Back in the days before the electronic era, when one made an investment, they were issued with a paper certificate or a note of some sort. It is these paper certificates or notes that did serve as documentation for the investment that the investors had made in the particular venture and as well they did outline the terms of the investment. The paper certificates were as well known as securities and they were the proof one had for their investments. By the way, these paper securities could just be sold and bought in the same way that we it happen in the sale and purchase, trading, of the shares, bonds and stocks of the many mutual funds we have today.

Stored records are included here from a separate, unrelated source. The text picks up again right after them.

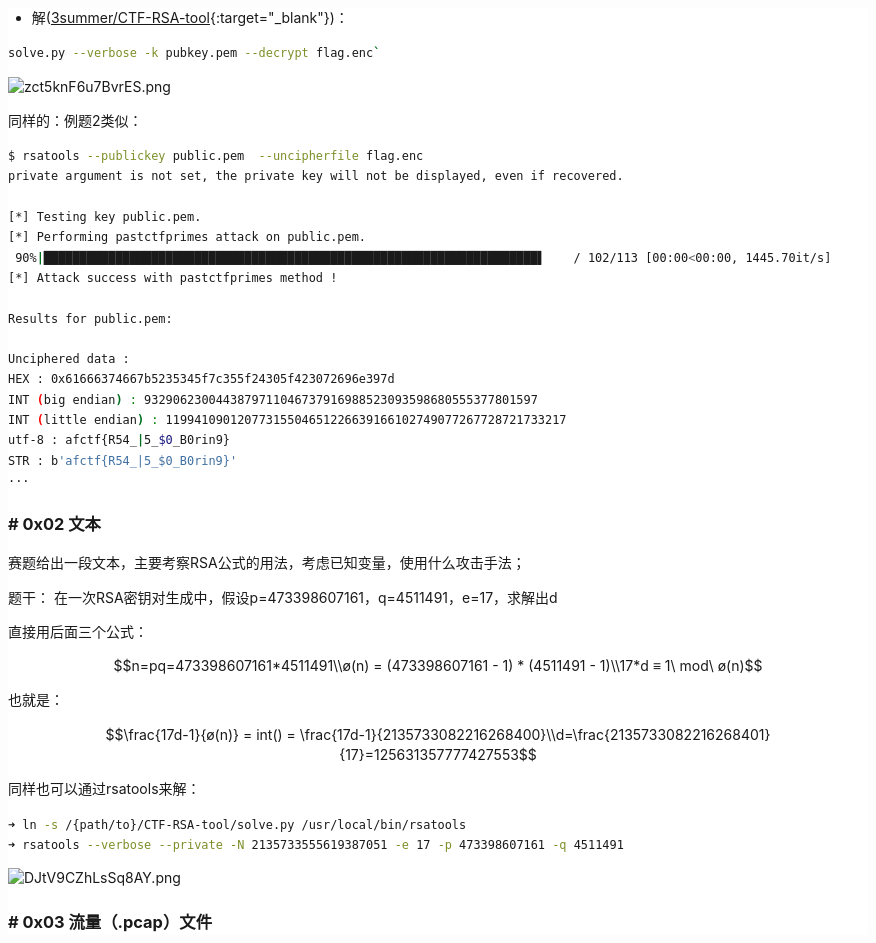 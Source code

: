 - 解([3summer/CTF-RSA-tool](https://github.com/3summer/CTF-RSA-tool){:target="_blank"})：

```bash
solve.py --verbose -k pubkey.pem --decrypt flag.enc`
```

![zct5knF6u7BvrES.png]({{site.PicturesLinks_Domain}}/images/2022/02/20/zct5knF6u7BvrES.png)

同样的：例题2类似：

```bash
$ rsatools --publickey public.pem  --uncipherfile flag.enc
private argument is not set, the private key will not be displayed, even if recovered.

[*] Testing key public.pem.
[*] Performing pastctfprimes attack on public.pem.
 90%|█████████████████████████████████████████████████████████████████████▌    / 102/113 [00:00<00:00, 1445.70it/s]
[*] Attack success with pastctfprimes method !

Results for public.pem:

Unciphered data :
HEX : 0x61666374667b5235345f7c355f24305f423072696e397d
INT (big endian) : 9329062300443879711046737916988523093598680555377801597
INT (little endian) : 11994109012077315504651226639166102749077267728721733217
utf-8 : afctf{R54_|5_$0_B0rin9}
STR : b'afctf{R54_|5_$0_B0rin9}'
···
```

### # 0x02 文本

赛题给出一段文本，主要考察RSA公式的用法，考虑已知变量，使用什么攻击手法；

题干：
在一次RSA密钥对生成中，假设p=473398607161，q=4511491，e=17，求解出d

直接用后面三个公式：

$$n=pq=473398607161*4511491\\ø(n) = (473398607161 - 1) * (4511491 - 1)\\17*d ≡ 1\ mod\ ø(n)$$

也就是：

$$\frac{17d-1}{ø(n)} = int() = \frac{17d-1}{2135733082216268400}\\d=\frac{2135733082216268401}{17}=125631357777427553$$

同样也可以通过rsatools来解：
```bash
➜ ln -s /{path/to}/CTF-RSA-tool/solve.py /usr/local/bin/rsatools
➜ rsatools --verbose --private -N 2135733555619387051 -e 17 -p 473398607161 -q 4511491
```

![DJtV9CZhLsSq8AY.png]({{site.PicturesLinks_Domain}}/images/2022/02/20/DJtV9CZhLsSq8AY.png)

### # 0x03 流量（.pcap）文件
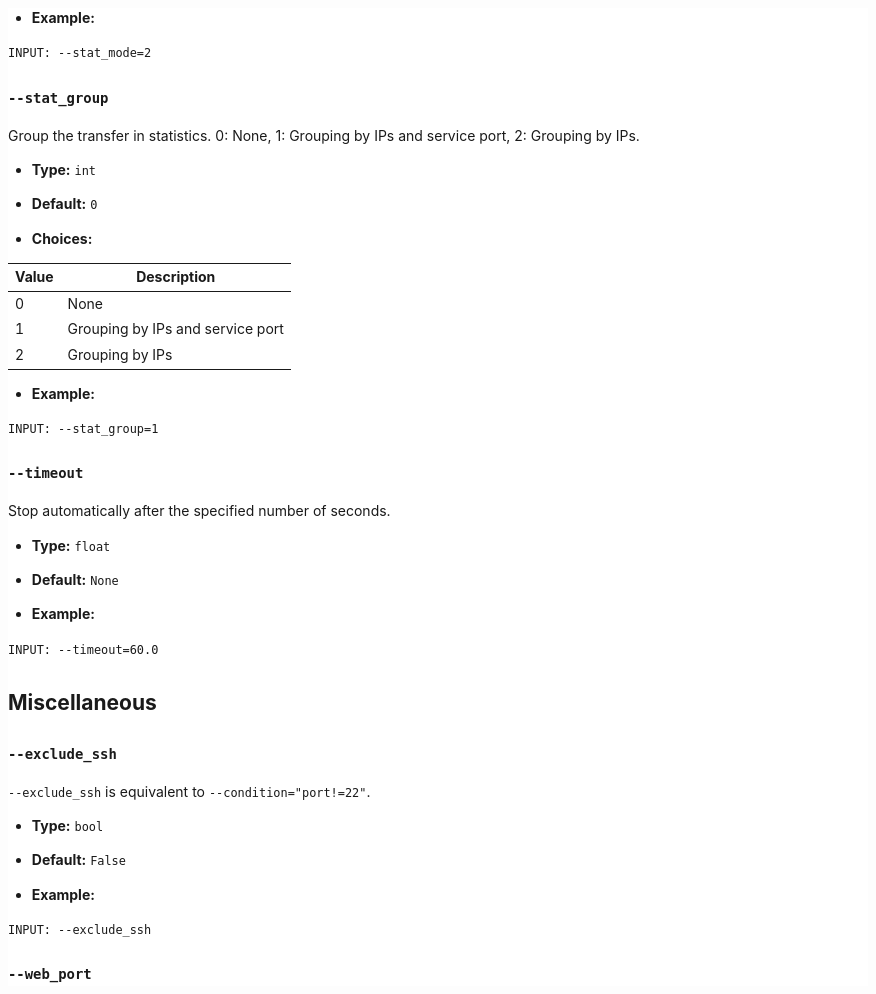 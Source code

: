 - **Example:**

```
INPUT: --stat_mode=2
```

### `--stat_group`

Group the transfer in statistics. 0: None, 1: Grouping by IPs and service port, 2: Grouping by IPs.

- **Type:** `int`
- **Default:** `0`

- **Choices:**

| Value | Description                       |
|-------|-----------------------------------|
| 0     | None                              |
| 1     | Grouping by IPs and service port  |
| 2     | Grouping by IPs                   |

- **Example:**

```
INPUT: --stat_group=1
```

### `--timeout`

Stop automatically after the specified number of seconds.

- **Type:** `float`
- **Default:** `None`

- **Example:**

```
INPUT: --timeout=60.0
```


## Miscellaneous

### `--exclude_ssh`

`--exclude_ssh` is equivalent to `--condition="port!=22"`.

- **Type:** `bool`
- **Default:** `False`

- **Example:**

```
INPUT: --exclude_ssh
```

### `--web_port`
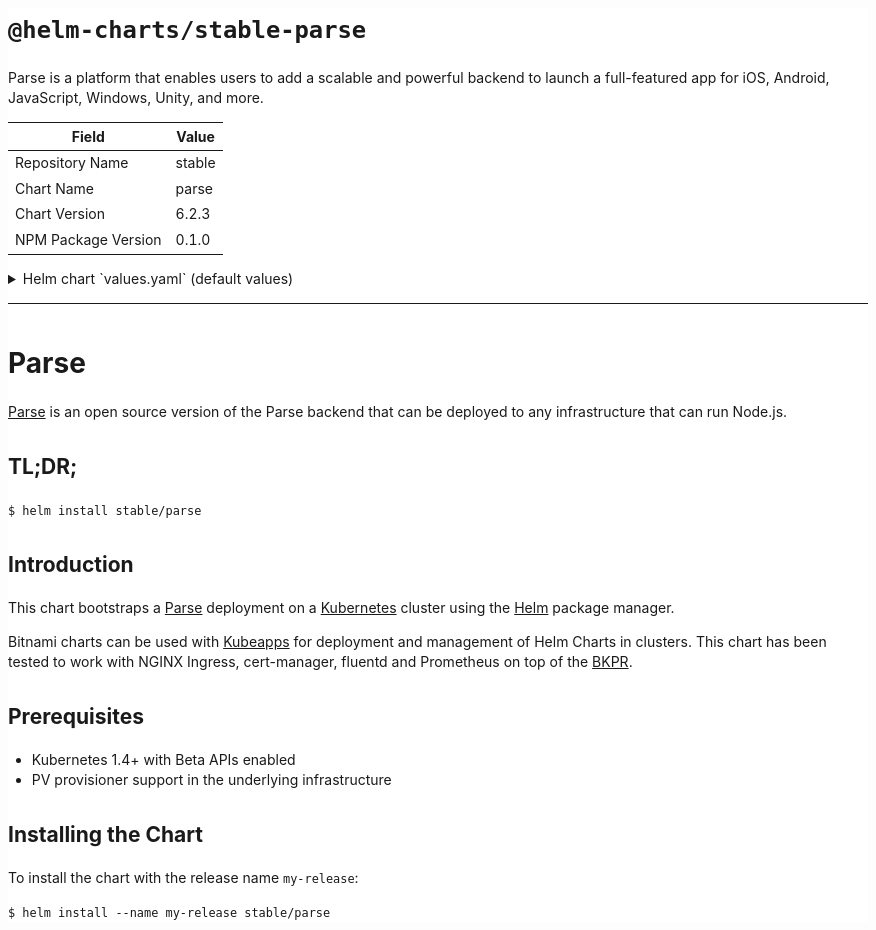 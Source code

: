 # `@helm-charts/stable-parse`

Parse is a platform that enables users to add a scalable and powerful backend to launch a full-featured app for iOS, Android, JavaScript, Windows, Unity, and more.

| Field               | Value  |
| ------------------- | ------ |
| Repository Name     | stable |
| Chart Name          | parse  |
| Chart Version       | 6.2.3  |
| NPM Package Version | 0.1.0  |

<details><summary>Helm chart `values.yaml` (default values)</summary></details>

---

# Parse

[Parse](https://parse.com/) is an open source version of the Parse backend that can be deployed to any infrastructure that can run Node.js.

## TL;DR;

```console
$ helm install stable/parse
```

## Introduction

This chart bootstraps a [Parse](https://github.com/bitnami/bitnami-docker-parse) deployment on a [Kubernetes](http://kubernetes.io) cluster using the [Helm](https://helm.sh) package manager.

Bitnami charts can be used with [Kubeapps](https://kubeapps.com/) for deployment and management of Helm Charts in clusters. This chart has been tested to work with NGINX Ingress, cert-manager, fluentd and Prometheus on top of the [BKPR](https://kubeprod.io/).

## Prerequisites

- Kubernetes 1.4+ with Beta APIs enabled
- PV provisioner support in the underlying infrastructure

## Installing the Chart

To install the chart with the release name `my-release`:

```console
$ helm install --name my-release stable/parse
```
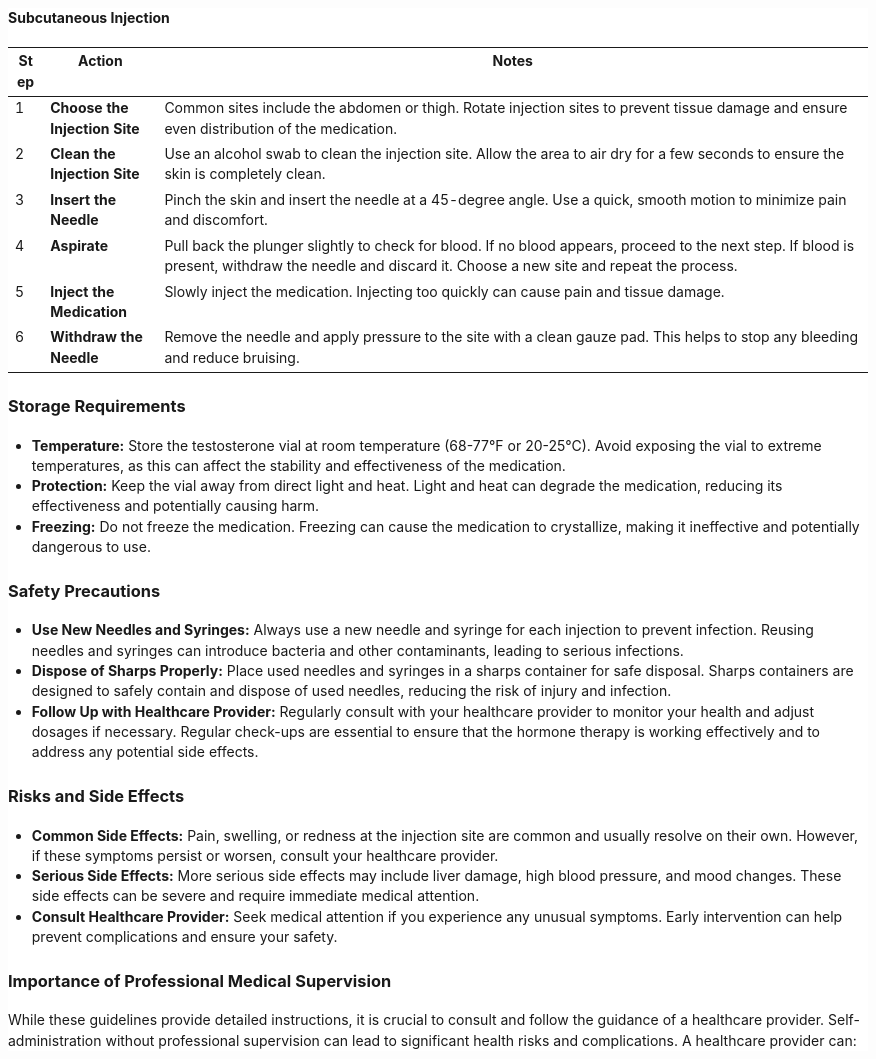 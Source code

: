 #### Subcutaneous Injection

| Step | Action | Notes |
|------|--------|-------|
| 1 | **Choose the Injection Site** | Common sites include the abdomen or thigh. Rotate injection sites to prevent tissue damage and ensure even distribution of the medication. |
| 2 | **Clean the Injection Site** | Use an alcohol swab to clean the injection site. Allow the area to air dry for a few seconds to ensure the skin is completely clean. |
| 3 | **Insert the Needle** | Pinch the skin and insert the needle at a 45-degree angle. Use a quick, smooth motion to minimize pain and discomfort. |
| 4 | **Aspirate** | Pull back the plunger slightly to check for blood. If no blood appears, proceed to the next step. If blood is present, withdraw the needle and discard it. Choose a new site and repeat the process. |
| 5 | **Inject the Medication** | Slowly inject the medication. Injecting too quickly can cause pain and tissue damage. |
| 6 | **Withdraw the Needle** | Remove the needle and apply pressure to the site with a clean gauze pad. This helps to stop any bleeding and reduce bruising. |

### Storage Requirements

- **Temperature:** Store the testosterone vial at room temperature (68-77°F or 20-25°C). Avoid exposing the vial to extreme temperatures, as this can affect the stability and effectiveness of the medication.
- **Protection:** Keep the vial away from direct light and heat. Light and heat can degrade the medication, reducing its effectiveness and potentially causing harm.
- **Freezing:** Do not freeze the medication. Freezing can cause the medication to crystallize, making it ineffective and potentially dangerous to use.

### Safety Precautions

- **Use New Needles and Syringes:** Always use a new needle and syringe for each injection to prevent infection. Reusing needles and syringes can introduce bacteria and other contaminants, leading to serious infections.
- **Dispose of Sharps Properly:** Place used needles and syringes in a sharps container for safe disposal. Sharps containers are designed to safely contain and dispose of used needles, reducing the risk of injury and infection.
- **Follow Up with Healthcare Provider:** Regularly consult with your healthcare provider to monitor your health and adjust dosages if necessary. Regular check-ups are essential to ensure that the hormone therapy is working effectively and to address any potential side effects.

### Risks and Side Effects

- **Common Side Effects:** Pain, swelling, or redness at the injection site are common and usually resolve on their own. However, if these symptoms persist or worsen, consult your healthcare provider.
- **Serious Side Effects:** More serious side effects may include liver damage, high blood pressure, and mood changes. These side effects can be severe and require immediate medical attention.
- **Consult Healthcare Provider:** Seek medical attention if you experience any unusual symptoms. Early intervention can help prevent complications and ensure your safety.

### Importance of Professional Medical Supervision

While these guidelines provide detailed instructions, it is crucial to consult and follow the guidance of a healthcare provider. Self-administration without professional supervision can lead to significant health risks and complications. A healthcare provider can:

Fast forward to this day and we have the term “securities”. By and large, today when we talk of securities, we see this term being used in reference to any other form of a negotiable financial instrument, be it stocks, bonds, the options contract or shares of a mutual fund. To bring it into context and for clarity, it may be good thinking of the word “security” to be interchangeable with “investment” and the “securities market” to be interchangeable with “capital market” or “the market”. Looking at securities, these generally fall into three main groups. The main and broad categories into which securities fall into are such as; the debt securities, the equity securities and the derivative securities.

Debt securities are as well referred to as the bonds. Oftentimes, business have to borrow money for their needs to grow and expand operations and these in most cases come through the traditional banks lending schemes. Considering the element of risk that the banks have to deal with, they may not be able to lend as much to a business and as such will only lend to some limit in most cases. As a result of this, a business will have to go to the capital markets and there issue a debt security known as a bond. When as an investor you buy a bond, you are essentially lending money to a company and this company owes the much you lent them back to you. The company as well must pay you the interest on the amount of the bond and this is what you earn as proceeds from the investment.

Then, there are the equity securities which are as well known as “stocks”. Equity securities or stocks come in where a business seeks funding for the growth and expansion projects by bringing on board additional investors, who may be private investors or where they go to the capital markets and issue securities in the form of publicly traded shares or stocks.